Mais la véritable question que pose le film est bien plus intéressante, et autrement plus complexe. Rappelons que le motif de mésentente entre père et fils réside dans l’incapacité du père à raconter la vérité sur sa vie, et avoir passé celle-ci à affabuler sur de prétendues aventures extraordinaires de son passé, sur le modèle de l’autrement plus savoureux Baron de Münchhausen. Les reproches du fils instaurent une problématique assez passionnante en réalité : il ne connait pas son père, et questionne sa mythomanie : souhaite-t-il cacher une vie terne, ou, pire encore, des trahisons multiples ?
Personne d’autre que lui ne semble avoir de reproches à faire au patriarche : après tout, ses histoires sont savoureuses, et tout le monde l’aime pour ça. Personne, et surtout pas Tim Burton lui-même, qui s’identifie très clairement au conteur et fait de ce récit une tribune hagiographique à ses propres talents.
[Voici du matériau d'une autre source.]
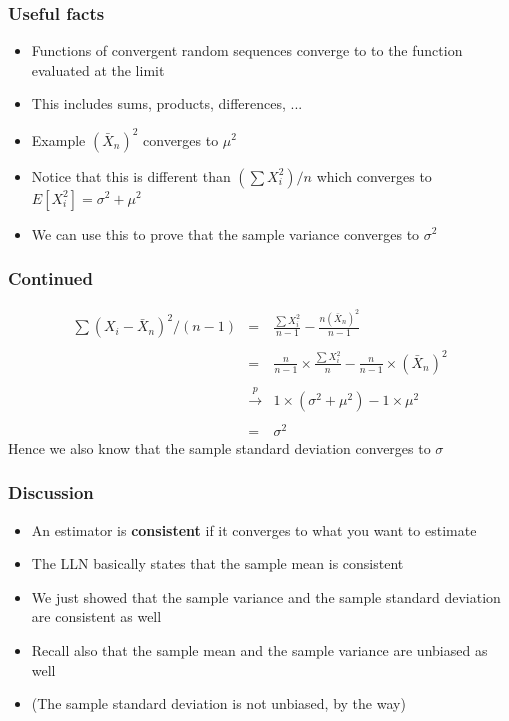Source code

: \documentclass[aspectratio=169]{beamer}
\begin{document}
\begin{frame}\frametitle{Useful facts}
  \begin{itemize}
  \item Functions of convergent random sequences converge to 
    to the function evaluated at the limit
  \item This includes sums, products, differences, ...
  \item Example $(\bar X_n) ^2$ converges to $\mu^2$
  \item Notice that this is different than $(\sum X_i^2) / n$ which converges
    to $E[X_i^2] = \sigma^2 + \mu^2$
  \item We can use this to prove that the sample variance converges to
    $\sigma^2$
  \end{itemize}
\end{frame}

\begin{frame}\frametitle{Continued}
  \begin{eqnarray*}
    \sum (X_i - \bar X_n)^2 / (n - 1) & =  & \frac{\sum X_i^2}{n - 1}  - \frac{n (\bar X_n)^2}{n - 1}  \\ \\
    & = & \frac{n}{n-1}\times \frac{\sum X_i^2}{n} - \frac{n}{n-1} \times (\bar X_n)^ 2\\ \\
    & \stackrel{p}{\rightarrow} & 1 \times (\sigma^2 + \mu^2) - 1 \times \mu^2 \\ \\
    & = & \sigma^2 
  \end{eqnarray*}
  Hence we also know that the sample standard deviation converges to
  $\sigma$
\end{frame}

\begin{frame}\frametitle{Discussion}
  \begin{itemize}
  \item An estimator is {\bf consistent} if it converges to what you want to estimate
  \item The LLN basically states that the sample mean is consistent
  \item We just showed that the sample variance and the sample standard deviation are
    consistent as well
  \item Recall also that the sample mean and the sample variance are unbiased as well
  \item (The sample standard deviation is not unbiased, by the way)
  \end{itemize}
\end{frame}
\end{document}
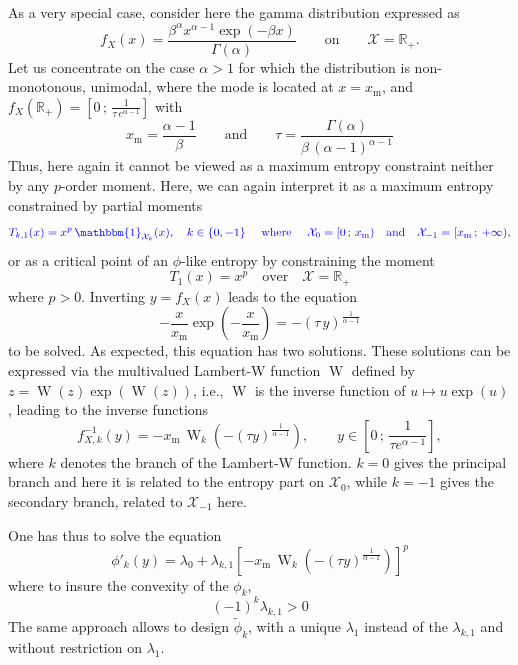 \documentclass[entropy,article,submit,moreauthors,pdftex]{Definitions/mdpi}
\newcommand{\SZ}[1]{{\color{blue} #1}}                                       %
\def\Rset{\mathbb{R}}%
\def\X{\mathcal{X}}%
\def\un{\mathbbm{1}}%
\def\W{\operatorname{W}} %
\begin{document}
As a very special case, consider here the gamma distribution expressed as
%
\[
f_X(x) = \frac{\beta^\alpha  x^{\alpha-1} \exp(-\beta x)}{\Gamma(\alpha)} \qquad
\mbox{on} \qquad \X = \Rset_+.
\]
%
Let  us concentrate  on the  case $\alpha  > 1$  for which  the distribution  is
non-monotonous, unimodal, where the mode is located at $x = x_{\mathrm{m}}$, and
$f_X(\Rset_+) = \left[ 0 \, ; \, \frac1{\tau \,e^{\alpha-1}} \right]$ with
%
\[
x_{\mathrm{m}}  =   \frac{\alpha-1}{\beta}  \qquad  \mbox{and}  \qquad   \tau  =
\frac{\Gamma(\alpha)}{\beta \, (\alpha-1)^{\alpha-1}}
\]
%
Thus, here again it cannot be viewed  as a maximum entropy constraint neither by
any $p$-order  moment.  Here,  we can  again interpret it  as a  maximum entropy
constrained by partial moments
%
\[
\SZ{T_{k,1}(x)  =  x^p \,  \un_{\X_k}(x),  \quad  k \in  \{  0  , -1  \}  \quad
  \mbox{ where } \quad  \X_0 =  [ 0  \, ; \,  x_{\mathrm{m}} )  \quad \mbox{and}
    \quad \X_{-1} = [ x_{\mathrm{m}} \, ; \: +\infty ),}
\]
%
or as \SZ{a critical point of an $\phi$-like entropy by constraining} the moment 
%
\[
T_1(x) = x^p \quad \mbox{over} \quad \X = \Rset_+
\]
%
where $p > 0$. Inverting $y = f_X(x)$ leads to the equation
%
\[
- \frac{x}{x_{\mathrm{m}}}  \exp\left( -  \frac{x}{x_{\mathrm{m}}}  \right) =  -
(\tau \, y )^{\frac{1}{\alpha - 1}}
\]
%
to be solved. As expected, this  equation has two solutions. These solutions can
be  expressed   via  the   multivalued  Lambert-W   function  $\W$   defined  by
$z=\W(z)\exp(\W(z))$,  i.e., $\W$  is  the  inverse function  of  $u \mapsto  u
\exp(u)$\cite[\S~1]{CorGon96}, leading to the inverse functions
%
\[
f_{X,k}^{-1}(y) = -  x_{\mathrm{m}} \, \W_k\left( -  (\tau y)^{\frac{1}{\alpha -
    1}} \right),  \qquad y \in  \left[ 0 \, ;  \, \frac{1}{\tau e^{\alpha  - 1}}
  \right],
\]
%
where  $k$  denotes the  branch  of  the  Lambert-W  function. $k=0$  gives  the
principal branch and here it is related  to the entropy part on $\X_0$, while $k
= -1$ gives the secondary branch, related to $\X_{-1}$ here.


One has thus to solve the equation
%
\[
\phi'_k(y) =  \lambda_0 +  \lambda_{k,1} \left[ - x_{\mathrm{m}} \, \W_k\left(  - (\tau
  y)^{\frac{1}{\alpha - 1}} \right) \right]^p
\]
%
where to insure the convexity of the $\phi_k$,
%
\[
(-1)^k \lambda_{k,1} > 0
\]
%
The  same  approach  allows  to   design  $\widetilde{\phi}_k$,  with  a  unique
$\lambda_1$  instead  of  the  $\lambda_{k,1}$ \SZ{and  without  restriction  on
  $\lambda_1$}.
\end{document}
(La suite contient des spoils)
C’est là tout le problème de cette fausse problématique. Si l’on suit bien la progression du récit, il s’agit, pour le fils, de rejoindre l’univers fictif du père pour lui permettre de quitter le monde en accord avec sa lecture fictive de celui-ci. Certes, l’idée finale d’un renversement durant lequel le fils raconte au père est assez belle, et presque touchante. Si l’on comprend éminemment ce qu’elle raconte, on peut se demander ce qu’elle dit.
Dans Edward aux mains d’argent, qui participait de cette même tonalité de conte, la satire était féroce. On retrouve d’ailleurs, sur un plan, la même lecture de la banlieue américaine où tous les occupants font le même geste, à la différence – de taille – qu’elle a perdu toute charge argumentative dans Big Fish pour se limiter à sa portée iconique : le père était paysagiste, et toute la ville était embellie par ses talents.
Ici, le récit est la finalité, dans tous les sens du terme. Le fils le dit en quelques secondes, il aime l’histoire banale de sa naissance, mais finit par se plier au dictat du père en jouant le jeu. Qu’apprend-il ? La tolérance ? La magie de la fiction ? Lorsqu’il cherche à gratter le vernis, une maitresse potentielle lui raconte de nouvelles histoires, et tout son passé n’est finalement qu’une prison aux couleurs trop criardes, et franchement inquiétantes.
“A man tells his stories so many times that he becomes the stories.
They live on after him, and in that way he becomes immortal.”
Cette immortalité n’est pas seulement laide esthétiquement, elle est une dénégation du réel qu’on nous présente comme un technique digne des manuels de personal achievement.
Big Fish, c’est l’histoire d’un personnage qui, après s’être brièvement posé la question de sa fonction, abdique sous la plume de son dieu créateur : la fiction pour la fiction, les gentils monstres pour le folklore, la couleur pour elle-même, Les immortels ne sont plus des hommes, car Tim Burton a depuis longtemps cessé de parler d’eux.